Wednesday, July 28, 2010

So, yes...I've been struggling lately. (The scale said 370 this morning. *sigh*) But what I've been struggling with are important demons. This is the part in the scary movie where you have to figure out what this demon is, what's it's like, and what it's weaknesses are so you can defeat it. Not every demon is the same. Emotional eating. Self-confidence issues. Lack of 'motiviation.' They ALL have different personalities. And the key to getting rid of each one is different, if even just a little bit, from another. So today, in my quest to discover what this demon is, what he shall be called, and what I will need to do to exorcise (*lol*) him, I'm starting a list of the things I need to make me whole. The things I need RIGHT NOW.

I've been whining to myself about the things I don't have and what I "need" to be happy...but I really want to dive into what my real emotional needs are. It's not about a new recliner or a new car (though I will need one of these very soon so I can still get to work). It's not even about a new job (though, let's be honest, I have more ambition in life than to sit behind a desk and be someone's assistant for the rest of my life). But someone reminded me of something...maybe this stagnation is what I NEED right now. Maybe there's a purpose for it. So why not try to get everything out of it that I can? So that got me thinking about my other NEEDS. REAL things. HONEST to GOODNESS, down-to-the-heart things. What does Esther, the soul of Esther, need to be healthy and happy?

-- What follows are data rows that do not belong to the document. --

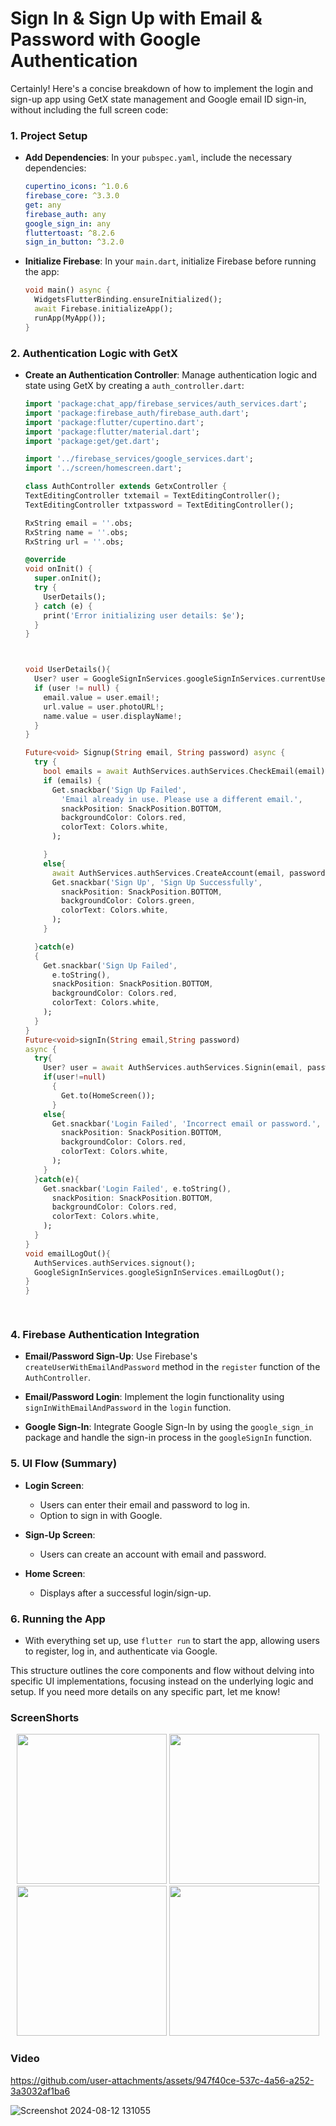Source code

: 
# Sign In & Sign Up with Email & Password with Google Authentication

Certainly! Here's a concise breakdown of how to implement the login and sign-up app using GetX state management and Google email ID sign-in, without including the full screen code:

### **1. Project Setup**
- **Add Dependencies**:
  In your `pubspec.yaml`, include the necessary dependencies:
  ```yaml
  cupertino_icons: ^1.0.6
  firebase_core: ^3.3.0
  get: any
  firebase_auth: any
  google_sign_in: any
  fluttertoast: ^8.2.6
  sign_in_button: ^3.2.0
  ```

- **Initialize Firebase**:
  In your `main.dart`, initialize Firebase before running the app:
  ```dart
  void main() async {
    WidgetsFlutterBinding.ensureInitialized();
    await Firebase.initializeApp();
    runApp(MyApp());
  }
  ```

### **2. Authentication Logic with GetX**

- **Create an Authentication Controller**:
  Manage authentication logic and state using GetX by creating a `auth_controller.dart`:
  ```dart
  import 'package:chat_app/firebase_services/auth_services.dart';
  import 'package:firebase_auth/firebase_auth.dart';
  import 'package:flutter/cupertino.dart';
  import 'package:flutter/material.dart';
  import 'package:get/get.dart';

  import '../firebase_services/google_services.dart';
  import '../screen/homescreen.dart';

  class AuthController extends GetxController {
  TextEditingController txtemail = TextEditingController();
  TextEditingController txtpassword = TextEditingController();

  RxString email = ''.obs;
  RxString name = ''.obs;
  RxString url = ''.obs;

  @override
  void onInit() {
    super.onInit();
    try {
      UserDetails();
    } catch (e) {
      print('Error initializing user details: $e');
    }
  }



  void UserDetails(){
    User? user = GoogleSignInServices.googleSignInServices.currentUser();
    if (user != null) {
      email.value = user.email!;
      url.value = user.photoURL!;
      name.value = user.displayName!;
    }
  }

  Future<void> Signup(String email, String password) async {
    try {
      bool emails = await AuthServices.authServices.CheckEmail(email);
      if (emails) {
        Get.snackbar('Sign Up Failed',
          'Email already in use. Please use a different email.',
          snackPosition: SnackPosition.BOTTOM,
          backgroundColor: Colors.red,
          colorText: Colors.white,
        );

      }
      else{
        await AuthServices.authServices.CreateAccount(email, password);
        Get.snackbar('Sign Up', 'Sign Up Successfully',
          snackPosition: SnackPosition.BOTTOM,
          backgroundColor: Colors.green,
          colorText: Colors.white,
        );
      }

    }catch(e)
    {
      Get.snackbar('Sign Up Failed',
        e.toString(),
        snackPosition: SnackPosition.BOTTOM,
        backgroundColor: Colors.red,
        colorText: Colors.white,
      );
    }
  }
  Future<void>signIn(String email,String password)
  async {
    try{
      User? user = await AuthServices.authServices.Signin(email, password);
      if(user!=null)
        {
          Get.to(HomeScreen());
        }
      else{
        Get.snackbar('Login Failed', 'Incorrect email or password.',
          snackPosition: SnackPosition.BOTTOM,
          backgroundColor: Colors.red,
          colorText: Colors.white,
        );
      }
    }catch(e){
      Get.snackbar('Login Failed', e.toString(),
        snackPosition: SnackPosition.BOTTOM,
        backgroundColor: Colors.red,
        colorText: Colors.white,
      );
    }
  }
  void emailLogOut(){
    AuthServices.authServices.signout();
    GoogleSignInServices.googleSignInServices.emailLogOut();
  }
  }

 
  ```



### **4. Firebase Authentication Integration**

- **Email/Password Sign-Up**:
  Use Firebase's `createUserWithEmailAndPassword` method in the `register` function of the `AuthController`.

- **Email/Password Login**:
  Implement the login functionality using `signInWithEmailAndPassword` in the `login` function.

- **Google Sign-In**:
  Integrate Google Sign-In by using the `google_sign_in` package and handle the sign-in process in the `googleSignIn` function.

### **5. UI Flow (Summary)**
- **Login Screen**:
  - Users can enter their email and password to log in.
  - Option to sign in with Google.

- **Sign-Up Screen**:
  - Users can create an account with email and password.

- **Home Screen**:
  - Displays after a successful login/sign-up.

### **6. Running the App**
- With everything set up, use `flutter run` to start the app, allowing users to register, log in, and authenticate via Google.

This structure outlines the core components and flow without delving into specific UI implementations, focusing instead on the underlying logic and setup. If you need more details on any specific part, let me know!

### ScreenShorts
<p align='center'>
  <img src='https://github.com/user-attachments/assets/3597aa2e-944a-42ff-8711-90bdd5327523' width=240>
  <img src='https://github.com/user-attachments/assets/537f8a4e-1730-4548-94d0-74fc99417535' width=240>
  <img src='https://github.com/user-attachments/assets/11908310-99ef-476c-99b3-16ed060139fc' width=240>
  <img src='https://github.com/user-attachments/assets/4240b257-1e94-456d-b208-8f37df816c70' width=240>
</p>

### Video
https://github.com/user-attachments/assets/947f40ce-537c-4a56-a252-3a3032af1ba6

![Screenshot 2024-08-12 131055](https://github.com/user-attachments/assets/1b8260e9-8f1c-4712-b222-f9d55449a67c)


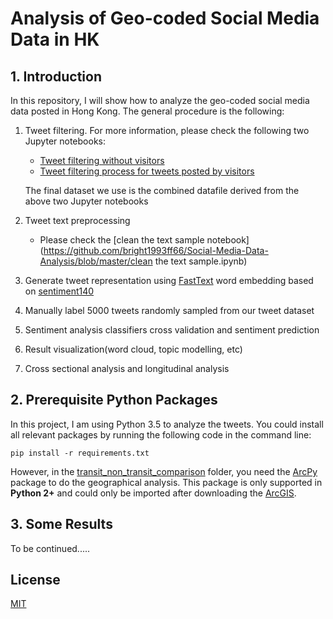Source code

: # Analysis of Geo-coded Social Media Data in HK

## 1. Introduction

In this repository, I will show how to analyze the geo-coded social media data posted in Hong Kong. The general procedure is the following:

1. Tweet filtering. For more information, please check the following two Jupyter notebooks:

   - [Tweet filtering without visitors](https://github.com/bright1993ff66/Social-Media-Data-Analysis/blob/master/tweet_filtering_process_without_visitors.ipynb)
   - [Tweet filtering process for tweets posted by visitors](https://github.com/bright1993ff66/Social-Media-Data-Analysis/blob/master/tweet_filtering_process_visitors.ipynb)

   The final dataset we use is the combined datafile derived from the above two Jupyter notebooks

2. Tweet text preprocessing

   -  Please check the [clean the text sample notebook](https://github.com/bright1993ff66/Social-Media-Data-Analysis/blob/master/clean the text sample.ipynb)

3. Generate tweet representation using [FastText](https://fasttext.cc/) word embedding based on [sentiment140](http://help.sentiment140.com/for-students)

4. Manually label 5000 tweets randomly sampled from our tweet dataset

5. Sentiment analysis classifiers cross validation and sentiment prediction

6. Result visualization(word cloud, topic modelling, etc)

7. Cross sectional analysis and longitudinal analysis

## 2. Prerequisite Python Packages

In this project, I am using Python 3.5 to analyze the tweets. You could install all relevant packages by running the following code in the command line:

```shell
pip install -r requirements.txt
```

However, in the [transit_non_transit_comparison](https://github.com/bright1993ff66/Social-Media-Data-Analysis/tree/master/transit_non_transit_comparision) folder, you need the [ArcPy](https://pro.arcgis.com/en/pro-app/arcpy/get-started/what-is-arcpy-.htm) package to do the geographical analysis. This package is only supported in **Python 2+** and could only be imported after downloading the [ArcGIS](https://www.esri.com/en-us/arcgis/about-arcgis/overview).

## 3. Some Results

To be continued.....

## License

[MIT](https://github.com/bright1993ff66/Social-Media-Data-Analysis/blob/master/LICENSE)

This might take a while...and I may have to come back to it later as I continue a journey of self-discovery. I've started off by simply collecting pictures that make me feel at peace, calm, happy...pictures that really speak to the heart and soul of who I am. And a word of warning, this will probably be a lot of freewriting. I need this to come organically from within. I need my thoughts to connect to what's hidden inside. It's a little Freudian, but there you go.


Travel.

Yep, that one definately has to be up there. What appeals to me about travel, though? Immediately I think, "I want to SEE things!" but that's not even the base of it. I want to be a PART of things. I want to feel like my time here mattered. Like I had a hand in something. Like I experienced something. I want to learn through the eyes (and shoes) of others. I want to know what is unique and different about everything, and everyone. I want to find the beauty in everything...maybe then I can be assured of the beauty within myself. Maybe then I can prove that I am beautiful to those who have doubted me for so long. Maybe then I will know that my father was wrong. That I AM worth something. That I have something to contribute. That I have worth.



Successful job.

And not just ANY job. I really want to be the head of a major publisher or magazine. Part of this may be my insecurity in my own writing. Maybe I don't think I can adequately transmit the thoughts in my head to the world. Maybe I'm afraid no one will care. But I feel the need to influence the process of the messages getting out. Things need to be changed. There are kids out there like me. And I want to heal that little 8 year old's heart with the words on the page. I want to tell her (and me) that she is special and wonderful and beautiful. I want her to know about the magic in life, and I want her to know that she can make some of her own. I want to hold her close and protect her from the big-bad-everything of the cruel world, but I also want her to learn early that I can't always protect her. I want her to know that there will be times she will need to protect herself. I want her to know that it doesn't always seem fair, but that others have it worse. I want her to know that just because there are others who have it worse, it doesn't make her struggles any less important or valuable or life-changing. Her experience is unique, and it should be shared with others.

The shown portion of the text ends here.